KR960010347B1 - (substituted phenyl)-1h-1.2.4-triazol-1-ylalkenol ether derivatives and process for their preparation - Google Patents

Abstract

The new substituted phenyl-1H-1,2,4-triazol-1-yl alkenol derivatives are 2-(2',4'-dichlorophenyl)-5-(pyrane-2'-yl)oxy-1-triazolyl-2-pen-3-thinol; 2-(2',4'-dichlorophenyl)-5-phenoxy-1-triazolyl-2-pen-3-thinol; 5-(4'-chlorophenyl)oxy-2-(2',4'-dichlorophenyl)-1-triazolyl-2-pen-3-thinol; 2-(2',4'-dichlorophenyl)-5-(2',2'--dimethylprophyl)oxy-1-triazolyl-2-pen-3-thinol; 5-allyloxy-2-(2',4'-dichlorophenyl)-1-triazolyl-2-pen-3-thinol; 2-(2',4'-dichlorophenyl)-5-methoxy-1-triazolyl-2-pen-3-thinol; 5-benzyloxy-2-(2',4'-dichlorophenyl)-1-triazolyl-2-pen-3-thinol; 5-allyoxy-2-(2',4'-dichlorophenyl)-1-triazolyl-2-trans-pen-3-thinol; 2-(2',4'-dichlorophenyl)-5-methoxy-1-triazolyl-2-cis-pen-3-thenol; 5-benzyloxy-2-(2',4'-dichlorophenyl)-1-triazolyl-2-trans-pen-3-thenol; 5-(4'-dichlorophenyl)oxy-2-(2',4'-dichlorophenyl)-1-triazolyl-2-trans-pen-3-thenol or 2-(2',4'-dichlorophenyl)-5-methoxy-1-triazolyl-2-cis-pen-3-thenol.

Description

Ether derivative of (substituted phenyl) -1H-1,2,4-triazol-1-ylalkenol and preparation method thereof

FIELD OF THE INVENTION The present invention relates to triazole derivatives useful as fungicides, and more particularly to ether derivatives of (substitutedyl) -1H-1,2,4-triazol-1-ylalkenol, methods for preparing the same and for combating plant pathogens. To its use.

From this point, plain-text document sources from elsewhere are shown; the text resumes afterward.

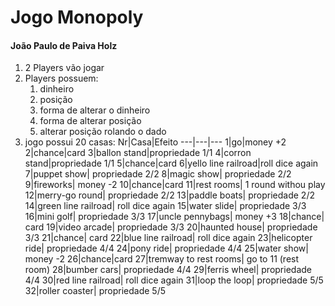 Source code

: # Jogo Monopoly
#### João Paulo de Paiva Holz
1. 2 Players vão jogar
1. Players possuem:
    1. dinheiro
    2. posição
    3. forma de alterar o dinheiro
    4. forma de alterar posição
    5. alterar posição rolando o dado
1. jogo possui 20 casas:
    Nr|Casa|Efeito
    ---|---|---
    1|go|money +2
    2|chance|card
    3|ballon stand|propriedade 1/1
    4|corron stand|propriedade 1/1
    5|chance|card
    6|yello line railroad|roll dice again
    7|puppet show| propriedade 2/2
    8|magic show| propriedade 2/2
    9|fireworks| money -2
    10|chance|card
    11|rest rooms| 1 round withou play
    12|merry-go round| propriedade 2/2
    13|paddle boats| propriedade 2/2
    14|green line railroad| roll dice again
    15|water slide| propriedade 3/3
    16|mini golf| propriedade 3/3
    17|uncle pennybags| money +3
    18|chance| card
    19|video arcade| propriedade 3/3
    20|haunted house| propriedade 3/3
    21|chance| card
    22|blue line railroad| roll dice again
    23|helicopter ride| propriedade 4/4
    24|pony ride| propriedade 4/4
    25|water show| money -2
    26|chance|card
    27|tremway to rest rooms| go to 11 (rest room)
    28|bumber cars| propriedade 4/4
    29|ferris wheel| propriedade 4/4
    30|red line railroad| roll dice again
    31|loop the loop| propriedade 5/5
    32|roller coaster| propriedade 5/5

European Patent Application No. 332,387 (published Sep. 13, 1989) by Oida et al. Describes extensively about (halophenyl) -1H-1,2,4-triazol-1-ylalkanol and its bactericidal activity. The compound represented by the following general formula (A) is also mentioned.

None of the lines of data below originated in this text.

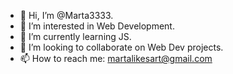 - 👋 Hi, I’m @Marta3333.
- 👀 I’m interested in Web Development.
- 🌱 I’m currently learning JS.
- 💞️ I’m looking to collaborate on Web Dev projects.
- 📫 How to reach me: martalikesart@gmail.com

<!---
Marta3333/Marta3333 is a ✨ special ✨ repository because its `README.md` (this file) appears on your GitHub profile.
You can click the Preview link to take a look at your changes.
--->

However, the ether compounds of the present invention having a high bactericidal activity against plant pathogens are not dealt with at all.

Wherein Ar is a substituted or unsubstituted phenyl group, R ¹ is C ₁ -C ₆ alkyl, halo-C ₁ -C ₆ alkyl, substituted or unsubstituted phenyl, naphthyl or heterocyclyl; X is C ₁ -C ₆ alkylene, C ₂ -C ₆ aliphatic hydrocarbon with 1 or 2 double or triple bonds, C ₃ -C ₆ cycloalkylene, Y is hydrogen, NR ₂ CO, NR ₂ COCH : CH, O ₂ C, O ₂ CCH: CH and the like, wherein R ₂ is H, alkyl of C ₁ -C ₄ , and m and n represent 0 or 1.

The present invention is an ether derivative of (substituted phenyl) -1H-1,2,4-triazol-1-ylalkenol represented by the following general formula (I), a new type of triazole type fungicide, isomers thereof and agronomically acceptable To give his acid addition salt.

Wherein X ¹ and X ² each independently represent hydrogen, halogen or an alkoxy group of C ₁ -C ₃ , and R ¹ represents ethylene or ethynylene; R ² is C ₁ -C ₆ alkyl; C ₂ -C ₄ alkenes; C ₂ -C ₄ alkyne; Aryl unsubstituted or substituted with halogen, hydroxy or C ₁ -C ₃ alkyl groups; Or 5-6 membered heterocycloalkyl containing at least one atom such as oxygen or nitrogen in the ring.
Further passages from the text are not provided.